出産後、夫婦関係が悪化する現象のこと。2012年にNHKが提唱し、情報番組「あさイチ」で取り上げた。NHK生活情報ブログによると、日本では愛情の低下に大きな男女差があり、女性の方がパートナーへの愛情を失う傾向があるとのこと。

その原因としては、日本では男性の育児家事参加率が低く、パートナーに対してあまりねぎらいの気持ちを示さないことなどが挙げられている。また、「出産後の女性が経験する考え方の変化、ツラさに気付けない男性」「『私を愛しているなら、このツラさを察してくれるだろう』と期待する女性」という両者のすれ違いも読み取れる。

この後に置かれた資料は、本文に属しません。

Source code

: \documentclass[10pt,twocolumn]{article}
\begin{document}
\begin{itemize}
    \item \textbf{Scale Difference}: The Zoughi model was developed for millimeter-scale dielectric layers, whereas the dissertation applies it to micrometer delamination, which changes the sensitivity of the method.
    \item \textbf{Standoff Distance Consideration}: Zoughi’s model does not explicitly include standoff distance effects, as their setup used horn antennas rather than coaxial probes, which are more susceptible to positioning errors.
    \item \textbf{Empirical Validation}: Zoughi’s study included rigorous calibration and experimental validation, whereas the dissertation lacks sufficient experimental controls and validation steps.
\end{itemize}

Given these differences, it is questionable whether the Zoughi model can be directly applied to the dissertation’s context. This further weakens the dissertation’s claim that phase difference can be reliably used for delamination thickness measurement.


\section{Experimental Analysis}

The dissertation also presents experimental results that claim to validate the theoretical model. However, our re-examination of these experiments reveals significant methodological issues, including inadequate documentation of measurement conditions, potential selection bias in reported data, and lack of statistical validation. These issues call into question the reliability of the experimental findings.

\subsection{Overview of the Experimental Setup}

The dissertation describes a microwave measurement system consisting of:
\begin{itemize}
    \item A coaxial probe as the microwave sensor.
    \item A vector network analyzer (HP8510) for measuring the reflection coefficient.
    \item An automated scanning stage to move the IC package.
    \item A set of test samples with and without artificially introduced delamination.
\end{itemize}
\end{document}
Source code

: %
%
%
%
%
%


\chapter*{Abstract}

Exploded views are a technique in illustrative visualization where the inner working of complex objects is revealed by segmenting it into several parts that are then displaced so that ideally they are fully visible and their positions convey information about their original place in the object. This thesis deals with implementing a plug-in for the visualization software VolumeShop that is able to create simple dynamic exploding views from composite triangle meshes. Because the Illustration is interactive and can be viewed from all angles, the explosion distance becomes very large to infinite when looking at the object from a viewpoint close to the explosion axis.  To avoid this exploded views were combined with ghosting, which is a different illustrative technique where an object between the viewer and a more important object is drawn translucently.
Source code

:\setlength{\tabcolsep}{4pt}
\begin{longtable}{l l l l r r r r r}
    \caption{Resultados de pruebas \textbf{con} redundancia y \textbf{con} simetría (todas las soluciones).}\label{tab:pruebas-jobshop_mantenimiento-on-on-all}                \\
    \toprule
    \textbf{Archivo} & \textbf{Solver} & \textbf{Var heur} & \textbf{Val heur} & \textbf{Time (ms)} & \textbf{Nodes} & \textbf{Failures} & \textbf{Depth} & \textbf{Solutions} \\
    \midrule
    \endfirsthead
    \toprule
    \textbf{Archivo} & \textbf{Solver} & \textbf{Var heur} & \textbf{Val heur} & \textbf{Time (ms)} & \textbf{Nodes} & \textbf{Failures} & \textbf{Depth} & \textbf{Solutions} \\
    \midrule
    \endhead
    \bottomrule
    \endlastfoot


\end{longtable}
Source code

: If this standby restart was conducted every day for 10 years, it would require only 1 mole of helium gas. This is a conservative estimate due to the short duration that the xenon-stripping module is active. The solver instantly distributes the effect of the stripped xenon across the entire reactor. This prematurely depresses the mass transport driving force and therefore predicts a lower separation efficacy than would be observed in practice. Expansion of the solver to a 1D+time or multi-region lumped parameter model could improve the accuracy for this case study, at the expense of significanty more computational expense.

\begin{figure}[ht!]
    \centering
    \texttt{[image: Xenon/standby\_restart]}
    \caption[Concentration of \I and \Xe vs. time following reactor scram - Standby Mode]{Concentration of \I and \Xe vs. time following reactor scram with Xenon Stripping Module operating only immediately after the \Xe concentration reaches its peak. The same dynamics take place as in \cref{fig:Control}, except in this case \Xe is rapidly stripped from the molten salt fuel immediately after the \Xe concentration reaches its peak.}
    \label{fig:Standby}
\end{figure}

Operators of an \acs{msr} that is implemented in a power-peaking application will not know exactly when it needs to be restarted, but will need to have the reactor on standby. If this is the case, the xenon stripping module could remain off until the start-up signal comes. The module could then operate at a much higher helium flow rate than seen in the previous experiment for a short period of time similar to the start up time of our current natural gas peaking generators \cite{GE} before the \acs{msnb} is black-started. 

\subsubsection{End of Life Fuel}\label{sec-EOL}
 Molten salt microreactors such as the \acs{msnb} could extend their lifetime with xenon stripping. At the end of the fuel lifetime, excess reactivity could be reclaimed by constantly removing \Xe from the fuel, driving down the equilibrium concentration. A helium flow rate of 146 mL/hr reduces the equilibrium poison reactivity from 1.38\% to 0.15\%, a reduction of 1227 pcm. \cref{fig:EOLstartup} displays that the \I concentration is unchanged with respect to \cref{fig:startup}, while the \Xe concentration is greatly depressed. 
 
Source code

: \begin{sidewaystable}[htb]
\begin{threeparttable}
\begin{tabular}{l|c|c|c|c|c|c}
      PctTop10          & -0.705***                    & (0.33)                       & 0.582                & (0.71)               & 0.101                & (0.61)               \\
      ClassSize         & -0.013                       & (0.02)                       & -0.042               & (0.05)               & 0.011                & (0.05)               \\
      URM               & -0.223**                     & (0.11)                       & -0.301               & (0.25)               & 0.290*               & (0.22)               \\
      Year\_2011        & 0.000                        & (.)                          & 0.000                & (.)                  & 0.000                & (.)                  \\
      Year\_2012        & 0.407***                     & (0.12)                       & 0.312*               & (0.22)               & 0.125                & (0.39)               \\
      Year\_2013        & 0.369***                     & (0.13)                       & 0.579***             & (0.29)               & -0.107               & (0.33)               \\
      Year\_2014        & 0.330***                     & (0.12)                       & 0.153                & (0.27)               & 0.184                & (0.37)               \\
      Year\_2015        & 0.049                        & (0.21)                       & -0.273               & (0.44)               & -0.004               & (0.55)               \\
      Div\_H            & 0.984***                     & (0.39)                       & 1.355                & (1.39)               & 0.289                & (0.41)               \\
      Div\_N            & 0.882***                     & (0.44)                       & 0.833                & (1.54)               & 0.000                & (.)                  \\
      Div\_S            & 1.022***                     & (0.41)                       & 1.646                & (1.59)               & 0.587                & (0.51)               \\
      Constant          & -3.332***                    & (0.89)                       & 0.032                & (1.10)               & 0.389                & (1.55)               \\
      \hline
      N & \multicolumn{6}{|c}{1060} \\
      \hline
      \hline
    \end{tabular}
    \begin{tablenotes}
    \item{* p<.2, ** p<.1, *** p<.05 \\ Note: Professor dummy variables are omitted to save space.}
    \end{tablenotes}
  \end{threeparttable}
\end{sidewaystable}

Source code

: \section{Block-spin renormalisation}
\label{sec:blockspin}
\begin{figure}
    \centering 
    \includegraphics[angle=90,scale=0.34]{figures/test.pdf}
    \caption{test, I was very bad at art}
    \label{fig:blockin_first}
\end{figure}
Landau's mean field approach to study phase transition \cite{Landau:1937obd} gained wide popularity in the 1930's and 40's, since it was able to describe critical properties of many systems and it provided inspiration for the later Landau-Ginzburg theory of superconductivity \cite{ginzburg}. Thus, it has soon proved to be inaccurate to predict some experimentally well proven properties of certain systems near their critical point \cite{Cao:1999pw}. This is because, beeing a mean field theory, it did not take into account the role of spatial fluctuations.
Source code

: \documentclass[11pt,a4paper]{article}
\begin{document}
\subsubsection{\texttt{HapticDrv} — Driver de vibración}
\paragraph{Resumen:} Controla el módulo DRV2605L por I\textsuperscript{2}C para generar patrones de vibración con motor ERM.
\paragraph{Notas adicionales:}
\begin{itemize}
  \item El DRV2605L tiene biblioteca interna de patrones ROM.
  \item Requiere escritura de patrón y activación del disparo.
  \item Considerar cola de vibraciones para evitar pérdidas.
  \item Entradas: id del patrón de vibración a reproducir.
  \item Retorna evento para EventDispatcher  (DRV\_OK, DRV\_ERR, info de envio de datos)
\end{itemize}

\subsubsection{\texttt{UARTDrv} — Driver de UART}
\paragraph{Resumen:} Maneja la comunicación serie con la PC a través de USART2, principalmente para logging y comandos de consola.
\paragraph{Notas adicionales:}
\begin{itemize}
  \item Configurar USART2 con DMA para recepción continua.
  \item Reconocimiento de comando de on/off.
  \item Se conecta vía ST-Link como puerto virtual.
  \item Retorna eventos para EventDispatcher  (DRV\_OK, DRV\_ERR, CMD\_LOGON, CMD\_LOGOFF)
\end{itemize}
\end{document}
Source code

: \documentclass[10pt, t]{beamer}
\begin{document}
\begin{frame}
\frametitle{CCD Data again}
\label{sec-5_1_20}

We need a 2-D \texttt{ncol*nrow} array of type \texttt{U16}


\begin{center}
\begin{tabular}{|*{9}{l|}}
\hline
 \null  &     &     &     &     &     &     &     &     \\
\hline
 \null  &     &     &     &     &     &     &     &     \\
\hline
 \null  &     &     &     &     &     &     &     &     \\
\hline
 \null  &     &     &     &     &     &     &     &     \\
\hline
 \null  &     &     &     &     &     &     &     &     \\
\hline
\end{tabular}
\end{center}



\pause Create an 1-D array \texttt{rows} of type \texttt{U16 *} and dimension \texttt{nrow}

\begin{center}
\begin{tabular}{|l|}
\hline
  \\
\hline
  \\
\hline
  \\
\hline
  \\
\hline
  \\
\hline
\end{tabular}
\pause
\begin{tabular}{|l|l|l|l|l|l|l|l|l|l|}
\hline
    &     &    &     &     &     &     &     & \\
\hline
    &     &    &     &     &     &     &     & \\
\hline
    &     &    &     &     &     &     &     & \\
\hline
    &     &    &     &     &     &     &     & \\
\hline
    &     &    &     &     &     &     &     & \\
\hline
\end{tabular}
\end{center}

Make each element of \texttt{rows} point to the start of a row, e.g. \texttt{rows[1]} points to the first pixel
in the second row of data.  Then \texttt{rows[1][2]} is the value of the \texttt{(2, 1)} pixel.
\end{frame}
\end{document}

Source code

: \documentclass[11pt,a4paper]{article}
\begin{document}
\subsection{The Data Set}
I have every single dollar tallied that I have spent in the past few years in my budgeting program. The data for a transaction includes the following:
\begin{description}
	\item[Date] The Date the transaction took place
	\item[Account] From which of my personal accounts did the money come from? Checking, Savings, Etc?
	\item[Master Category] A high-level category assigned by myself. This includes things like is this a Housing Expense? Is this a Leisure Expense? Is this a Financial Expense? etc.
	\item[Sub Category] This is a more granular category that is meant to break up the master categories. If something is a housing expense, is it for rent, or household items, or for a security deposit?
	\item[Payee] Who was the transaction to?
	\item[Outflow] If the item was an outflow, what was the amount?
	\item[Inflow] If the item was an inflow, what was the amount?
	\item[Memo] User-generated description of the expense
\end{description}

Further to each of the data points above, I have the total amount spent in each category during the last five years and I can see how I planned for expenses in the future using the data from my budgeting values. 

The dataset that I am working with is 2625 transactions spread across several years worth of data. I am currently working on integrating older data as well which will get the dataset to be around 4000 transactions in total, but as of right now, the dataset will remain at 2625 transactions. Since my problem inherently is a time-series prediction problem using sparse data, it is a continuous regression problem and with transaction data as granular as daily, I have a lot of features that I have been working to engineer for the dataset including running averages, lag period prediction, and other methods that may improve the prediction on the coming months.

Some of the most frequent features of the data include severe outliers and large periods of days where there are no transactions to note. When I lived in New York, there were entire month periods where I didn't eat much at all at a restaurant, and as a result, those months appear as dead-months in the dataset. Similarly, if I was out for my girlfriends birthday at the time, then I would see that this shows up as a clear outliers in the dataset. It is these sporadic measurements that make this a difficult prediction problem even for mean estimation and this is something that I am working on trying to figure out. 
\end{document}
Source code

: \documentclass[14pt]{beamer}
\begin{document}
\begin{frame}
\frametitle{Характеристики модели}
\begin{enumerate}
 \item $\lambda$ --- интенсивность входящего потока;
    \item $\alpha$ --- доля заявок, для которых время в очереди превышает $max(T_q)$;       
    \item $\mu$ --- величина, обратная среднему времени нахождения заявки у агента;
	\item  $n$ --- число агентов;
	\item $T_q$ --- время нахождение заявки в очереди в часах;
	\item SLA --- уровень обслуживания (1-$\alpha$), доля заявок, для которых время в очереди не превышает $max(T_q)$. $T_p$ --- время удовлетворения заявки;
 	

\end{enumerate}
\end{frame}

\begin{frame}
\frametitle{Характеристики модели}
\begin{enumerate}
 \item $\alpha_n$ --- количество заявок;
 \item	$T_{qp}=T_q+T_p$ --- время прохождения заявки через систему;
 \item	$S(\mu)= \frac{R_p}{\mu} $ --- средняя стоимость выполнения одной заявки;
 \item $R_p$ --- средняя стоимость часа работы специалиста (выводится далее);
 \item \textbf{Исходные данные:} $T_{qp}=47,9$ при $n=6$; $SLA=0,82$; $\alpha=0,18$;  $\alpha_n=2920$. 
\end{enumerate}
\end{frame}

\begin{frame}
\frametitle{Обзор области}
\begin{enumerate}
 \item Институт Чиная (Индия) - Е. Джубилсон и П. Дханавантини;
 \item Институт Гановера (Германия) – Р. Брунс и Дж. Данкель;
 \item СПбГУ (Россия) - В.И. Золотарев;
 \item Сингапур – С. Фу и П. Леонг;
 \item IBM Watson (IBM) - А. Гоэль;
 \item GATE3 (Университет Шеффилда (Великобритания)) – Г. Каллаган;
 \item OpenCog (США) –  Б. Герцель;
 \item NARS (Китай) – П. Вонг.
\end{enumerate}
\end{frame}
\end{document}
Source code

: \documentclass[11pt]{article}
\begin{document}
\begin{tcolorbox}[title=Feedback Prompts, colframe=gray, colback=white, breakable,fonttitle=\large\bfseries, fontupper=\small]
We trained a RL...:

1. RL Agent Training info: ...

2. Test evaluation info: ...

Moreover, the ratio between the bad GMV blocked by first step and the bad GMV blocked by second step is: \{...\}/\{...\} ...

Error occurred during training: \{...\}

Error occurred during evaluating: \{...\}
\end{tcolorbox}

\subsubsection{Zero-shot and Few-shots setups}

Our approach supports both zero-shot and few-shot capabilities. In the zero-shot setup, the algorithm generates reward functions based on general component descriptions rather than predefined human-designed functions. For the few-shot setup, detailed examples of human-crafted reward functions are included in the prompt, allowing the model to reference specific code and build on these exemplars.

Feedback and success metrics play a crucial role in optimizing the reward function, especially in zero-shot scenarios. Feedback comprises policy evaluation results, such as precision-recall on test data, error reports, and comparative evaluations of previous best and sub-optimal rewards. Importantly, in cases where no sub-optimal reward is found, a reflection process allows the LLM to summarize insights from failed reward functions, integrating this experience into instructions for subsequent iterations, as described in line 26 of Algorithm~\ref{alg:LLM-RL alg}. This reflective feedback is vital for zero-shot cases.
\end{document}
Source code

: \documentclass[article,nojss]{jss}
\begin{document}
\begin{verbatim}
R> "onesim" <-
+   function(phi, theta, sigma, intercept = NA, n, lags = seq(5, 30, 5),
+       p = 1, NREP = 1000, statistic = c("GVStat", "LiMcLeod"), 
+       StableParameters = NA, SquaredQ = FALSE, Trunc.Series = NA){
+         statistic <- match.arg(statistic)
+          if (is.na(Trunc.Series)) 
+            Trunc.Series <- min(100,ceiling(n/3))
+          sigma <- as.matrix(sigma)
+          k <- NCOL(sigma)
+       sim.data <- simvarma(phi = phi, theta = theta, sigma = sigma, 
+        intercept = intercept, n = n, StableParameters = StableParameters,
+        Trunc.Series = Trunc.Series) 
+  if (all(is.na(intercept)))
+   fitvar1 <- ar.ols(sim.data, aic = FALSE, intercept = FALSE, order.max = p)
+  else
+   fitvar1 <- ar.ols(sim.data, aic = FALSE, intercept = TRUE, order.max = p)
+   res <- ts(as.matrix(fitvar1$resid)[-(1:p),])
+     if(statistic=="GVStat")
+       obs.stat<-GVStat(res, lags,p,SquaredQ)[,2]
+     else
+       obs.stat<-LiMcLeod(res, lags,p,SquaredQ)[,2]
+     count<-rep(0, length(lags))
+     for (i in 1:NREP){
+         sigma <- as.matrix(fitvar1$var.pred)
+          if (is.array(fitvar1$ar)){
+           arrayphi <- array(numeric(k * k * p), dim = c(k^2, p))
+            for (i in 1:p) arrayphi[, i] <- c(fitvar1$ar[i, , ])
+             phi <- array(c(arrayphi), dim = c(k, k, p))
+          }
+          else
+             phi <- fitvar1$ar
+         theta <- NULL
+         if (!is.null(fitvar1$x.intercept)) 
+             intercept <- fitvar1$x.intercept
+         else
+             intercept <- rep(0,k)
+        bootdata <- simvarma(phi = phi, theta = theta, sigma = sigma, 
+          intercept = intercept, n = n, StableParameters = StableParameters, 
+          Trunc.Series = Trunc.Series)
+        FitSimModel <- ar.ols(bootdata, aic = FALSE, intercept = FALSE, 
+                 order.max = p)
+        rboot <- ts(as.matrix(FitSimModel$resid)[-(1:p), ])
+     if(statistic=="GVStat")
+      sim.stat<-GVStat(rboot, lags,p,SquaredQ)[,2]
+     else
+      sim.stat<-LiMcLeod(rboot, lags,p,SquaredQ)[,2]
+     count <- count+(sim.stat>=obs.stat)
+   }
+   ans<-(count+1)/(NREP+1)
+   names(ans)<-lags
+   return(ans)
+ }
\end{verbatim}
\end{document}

 実は私は、もともと「助けてください」が言えない性格で、友人や仕事先に対しても「寝ないで私がやればいいんだ」「これは私の問題だから」と考えてしまう傾向があって。今になってみると、これが心のバランスを崩してしまった大きな原因の1つでした。

 夫は頼んだことはちゃんとやってくれる人なんですが、当時は「どうして私がお願いしなければならないのか」「もっと察してよ」という気持ちがすごく強かったんだと思います。彼がやってくれていることには目が向かず、できていないことばかり攻撃していました。不満や不安が大きくなる前にもっと夫婦関係のメンテナンスをする必要があったな、と今振り返って思います。

―― 出産後と病気後。場面は違いますが「大変さを分かってくれない」という問題構造は同じで、その裏側には「大変さを伝えるのが苦手で、頑張り過ぎてしまう性格」という原因があったわけですか。

 がん“のおかげ”で、という言い方はしたくありませんが、がんをきっかけに自分と向き合うことになり、精神腫瘍科に通うなかで何年もかけて学んだことだと思います。

 退院して一見以前と変わらないような日常が戻ったとしても、やはり病を患う前と後では、何もかも全く同じというわけにはいきません。程度の差は人それぞれですが、治療という新たな柱を抱えながら「自分がこの先どうやって生きていくか?」を考えなくてはなりません。

 私の場合は、それまでの生き方からはレールを変更して、だけど、前を向いて生きていくためにはどの荷物をおろせばいいか考えていく、ということが必要だったと思います。そして、この本を出して反響をいただくなかで感じたのは「私と似たことを考えている人って思っていたよりも多いんだな」ということでした。